Second, if it is a given that law school poorly trains legal practitioners, then what is law school's purpose? Is it educating lawyers. Do law schools even do that well? Is there a more efficient way to do it? Should there be a "training" component to legal education?
Third, law faculty overestimate their skill-set when it comes to training, both in terms of execution of the practice of law and their ability to teach others to similarly practice. "I can train a reasonably intelligent eighth-grader to draft a non-compete clause in 10 or 15 minutes."
Really, Dean Tomain? You can train a 12 year old to draft an enforceable non-compete in 10 or 15 minutes? Do you even know what would make a non-compete enforceable? Not to beat up on the man, but he graduated from law school in 1974, and spent 2 years practicing as a "general litigation associate" before joining academia. I find it hard to accept that someone with such a background could train a 12 year old to draft an enforceable noncompete in a year, let alone 10 minutes.
The flippant attitude of the academy is infuriating. You assume your competence to practice in an adversarial world in which you don't live. By the same token, I promise that I can teach your naval gazer that the education you delivered was incomplete in 10 of 15 minutes -- and it will happen one small lesson at a time over the course of 10 years! That is how wisdom is acquired - from the school of hard knocks. You cannot educate a lawyer in 3 years. Perhaps you could hope to train him or her in such time to do certain tasks and recognize traps. That would be monumentally better than the current pedagogy which does neither well.
Posted by: Observer | Aug 12, 2013 1:28:00 PM
In which we see a defense of the think system in action.
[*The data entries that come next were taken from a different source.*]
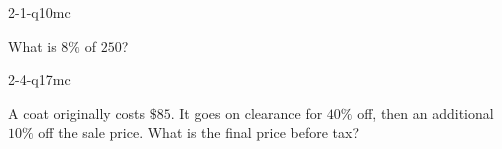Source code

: \begin{practiceQuestion}{2-1-q10}{mc}
\begin{questionText}
What is $8\%$ of $250$?
\end{questionText}
\end{practiceQuestion}

\begin{practiceQuestion}{2-4-q17}{mc}
\begin{questionText}
A coat originally costs $\$85$. It goes on clearance for $40\%$ off, then an additional $10\%$ off the sale price. What is the final price before tax?
\end{questionText}
\end{practiceQuestion}

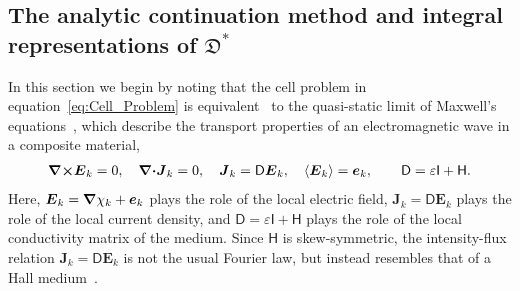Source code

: \documentclass[english,12pt,jmp,graphicx]{revtex4-1}
\newcommand{\vecE}{\boldsymbol{E}}
\newcommand{\vecJ}{\boldsymbol{J}}
\newcommand{\vece}{\boldsymbol{e}}
\newcommand{\appref}[1]{Appendix~\ref{#1}}
\newcommand{\bnabla}{\mbox{\boldmath${\nabla}$}}
\newcommand{\bcdot}{\mbox{\boldmath${\cdot}$}}
\newcommand{\btimes}{\mbox{\boldmath${\times}$}}
\newcommand{\Sg}{\mathfrak{S}}
\newcommand{\Dg}{\mathfrak{D}}
\newcommand{\Dm}{\mathsf{D}}
\newcommand{\Hm}{\mathsf{H}}
\newcommand{\Ib}{\mathsf{I}}
\begin{document}
\subsection{The analytic continuation method and  integral
representations of $\Dg^*$} \label{app:Integral_Reps_Curl_free}  
%
In this section we begin by noting that the cell problem in
equation~\eqref{eq:Cell_Problem} is
equivalent~\cite{Avellaneda:PRL-753,Avellaneda:CMP-339,Fannjiang:1994:SIAM_JAM:333,Fannjiang:1997:1033}
to the quasi-static limit of Maxwell's
equations~\cite{Golden:CMP-473,Milton:2002:TC,Jackson-1999}, which 
describe the transport properties of an electromagnetic wave in a
composite material, 
%
\begin{align}\label{eq:Maxwells_Equations}
  \bnabla\btimes\vecE_k=0, \quad
  \bnabla\bcdot\vecJ_k=0, \quad
  \vecJ_k=\Dm\vecE_k,\quad
  \langle\vecE_k\rangle=\vece_k,\qquad
  \Dm%
       =\varepsilon\Ib+\Hm.
\end{align}
%
Here, $\vecE_k=\bnabla \chi_k+\vece_k$ plays the role of the local
electric field,
$\vecJ_k=\Dm\vecE_k$
plays the role of the local current density, and $\Dm=\varepsilon\Ib+\Hm$ plays
the role of the local conductivity matrix of the medium. Since $\Hm$
is skew-symmetric, the intensity-flux relation $\vecJ_k=\Dm\vecE_k$ is
not the usual Fourier law, but instead resembles that of a Hall
medium~\cite{Isichenko:JNS:1991:375,Fannjiang:1994:SIAM_JAM:333,Fannjiang:1997:1033,Milton:2002:TC}.





\end{document}
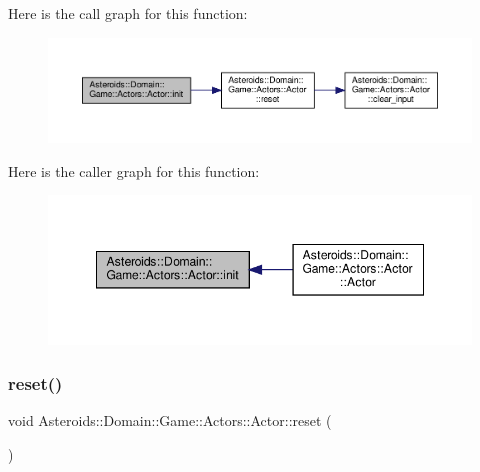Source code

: Here is the call graph for this function\+:\nopagebreak
\begin{figure}[H]
\begin{center}
\leavevmode
\includegraphics[width=350pt]{classAsteroids_1_1Domain_1_1Game_1_1Actors_1_1Actor_a5f59fc92345120fdc67675ec0884b137_cgraph}
\end{center}
\end{figure}
Here is the caller graph for this function\+:\nopagebreak
\begin{figure}[H]
\begin{center}
\leavevmode
\includegraphics[width=348pt]{classAsteroids_1_1Domain_1_1Game_1_1Actors_1_1Actor_a5f59fc92345120fdc67675ec0884b137_icgraph}
\end{center}
\end{figure}
\mbox{\label{classAsteroids_1_1Domain_1_1Game_1_1Actors_1_1Actor_a538200753592ca63f7c3348fcece583f}} 
\subsubsection{\texorpdfstring{reset()}{reset()}}
{\footnotesize\ttfamily void Asteroids\+::\+Domain\+::\+Game\+::\+Actors\+::\+Actor\+::reset (\begin{DoxyParamCaption}{ }\end{DoxyParamCaption})}



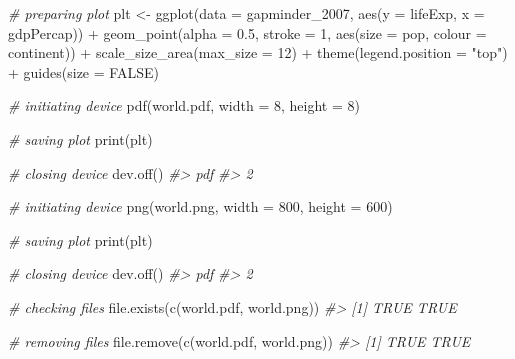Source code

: \documentclass[
]{book}
\newenvironment{Shaded}{\begin{snugshade}}{\end{snugshade}}
\newcommand{\AttributeTok}[1]{\textcolor[rgb]{0.77,0.63,0.00}{#1}}
\newcommand{\CommentTok}[1]{\textcolor[rgb]{0.56,0.35,0.01}{\textit{#1}}}
\newcommand{\ConstantTok}[1]{\textcolor[rgb]{0.00,0.00,0.00}{#1}}
\newcommand{\DecValTok}[1]{\textcolor[rgb]{0.00,0.00,0.81}{#1}}
\newcommand{\FloatTok}[1]{\textcolor[rgb]{0.00,0.00,0.81}{#1}}
\newcommand{\FunctionTok}[1]{\textcolor[rgb]{0.00,0.00,0.00}{#1}}
\newcommand{\NormalTok}[1]{#1}
\newcommand{\OtherTok}[1]{\textcolor[rgb]{0.56,0.35,0.01}{#1}}
\newcommand{\SpecialCharTok}[1]{\textcolor[rgb]{0.00,0.00,0.00}{#1}}
\newcommand{\StringTok}[1]{\textcolor[rgb]{0.31,0.60,0.02}{#1}}
\begin{document}
\begin{Shaded}
\begin{Highlighting}[]
\CommentTok{\# preparing plot}
\NormalTok{plt }\OtherTok{\textless{}{-}} 
\FunctionTok{ggplot}\NormalTok{(}\AttributeTok{data =}\NormalTok{ gapminder\_2007, }\FunctionTok{aes}\NormalTok{(}\AttributeTok{y =}\NormalTok{ lifeExp, }\AttributeTok{x =}\NormalTok{ gdpPercap)) }\SpecialCharTok{+} 
  \FunctionTok{geom\_point}\NormalTok{(}\AttributeTok{alpha =} \FloatTok{0.5}\NormalTok{, }\AttributeTok{stroke =} \DecValTok{1}\NormalTok{, }\FunctionTok{aes}\NormalTok{(}\AttributeTok{size =}\NormalTok{ pop, }\AttributeTok{colour =}\NormalTok{ continent)) }\SpecialCharTok{+}
  \FunctionTok{scale\_size\_area}\NormalTok{(}\AttributeTok{max\_size =} \DecValTok{12}\NormalTok{) }\SpecialCharTok{+}
  \FunctionTok{theme}\NormalTok{(}\AttributeTok{legend.position =} \StringTok{"top"}\NormalTok{) }\SpecialCharTok{+}
  \FunctionTok{guides}\NormalTok{(}\AttributeTok{size =} \ConstantTok{FALSE}\NormalTok{) }

\CommentTok{\# initiating device}
\FunctionTok{pdf}\NormalTok{(}\StringTok{\textquotesingle{}world.pdf\textquotesingle{}}\NormalTok{, }\AttributeTok{width =} \DecValTok{8}\NormalTok{, }\AttributeTok{height =} \DecValTok{8}\NormalTok{)}

\CommentTok{\# saving plot}
\FunctionTok{print}\NormalTok{(plt)}

\CommentTok{\# closing device}
\FunctionTok{dev.off}\NormalTok{()}
\CommentTok{\#\textgreater{} pdf }
\CommentTok{\#\textgreater{}   2}

\CommentTok{\# initiating device}
\FunctionTok{png}\NormalTok{(}\StringTok{\textquotesingle{}world.png\textquotesingle{}}\NormalTok{, }\AttributeTok{width =} \DecValTok{800}\NormalTok{, }\AttributeTok{height =} \DecValTok{600}\NormalTok{)}

\CommentTok{\# saving plot}
\FunctionTok{print}\NormalTok{(plt)}

\CommentTok{\# closing device}
\FunctionTok{dev.off}\NormalTok{()}
\CommentTok{\#\textgreater{} pdf }
\CommentTok{\#\textgreater{}   2}

\CommentTok{\# checking files}
\FunctionTok{file.exists}\NormalTok{(}\FunctionTok{c}\NormalTok{(}\StringTok{\textquotesingle{}world.pdf\textquotesingle{}}\NormalTok{, }\StringTok{\textquotesingle{}world.png\textquotesingle{}}\NormalTok{))}
\CommentTok{\#\textgreater{} [1] TRUE TRUE}

\CommentTok{\# removing files}
\FunctionTok{file.remove}\NormalTok{(}\FunctionTok{c}\NormalTok{(}\StringTok{\textquotesingle{}world.pdf\textquotesingle{}}\NormalTok{, }\StringTok{\textquotesingle{}world.png\textquotesingle{}}\NormalTok{))}
\CommentTok{\#\textgreater{} [1] TRUE TRUE}
\end{Highlighting}
\end{Shaded}
\end{document}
Posted by: Passing Through | Aug 12, 2013 4:00:43 PM
Observer writes: "The flippant attitude of the academy is infuriating. You assume your competence to practice in an adversarial world in which you don't live."
I think it would be cool if there were a moot court, mock trial, or other similar practice competition between the scam bloggers and likeminded critics (on one hand) and the lawprofs who defend the status quo (on the other). If the scam bloggers and critics win, the law profs who defend the status quo should stop making claims suggesting that they can practice law at a high level. If the lawprofs who defend the status quo win, the scam bloggers and critics should stop suggesting the opposite. It would never happen, of course, but it would be interesting to watch....
Posted by: Orin Kerr | Aug 13, 2013 12:56:34 AM
I like your proposal, but your suggested competitive event seems too narrow. I suggest that the two groups engage in a "renaissance man" contest, capped off by a debate, as illustrated in Old School, quite possibly the greatest movie ever made.
Posted by: andy | Aug 13, 2013 3:18:24 AM
Also, here is an example of how the capstone debate might go:
Posted by: andy | Aug 13, 2013 3:22:25 AM
I can just imagine the negotiation over format.
"What do you mean it's not going to simulate a Supreme Court case on a Constitutional issue? What other legal work is there? Okay I guess we can slum it and simulate a Federal Court of Appeals case, but only if it is set in the 2nd, 7th, 9th or DC circuits."
Posted by: brad | Aug 13, 2013 6:51:25 PM
These kind of issues - whether flippantly expressed or not - go back to the heart of legal education. Because a law degree is needed to practice, law students do generally envisage they will get some training as lawyers (as well as some education). Whether they appreciate it or not, students need some education (without the training). 'Thinking like a lawyer' is part of both education and training. Studying the politics or sociology of law is more obviously education. Preparation of contracts, moot courts, and client interviewing are more properly training.
Lawyers don't need three years of post-graduate education though. More training in the third year seems a great idea.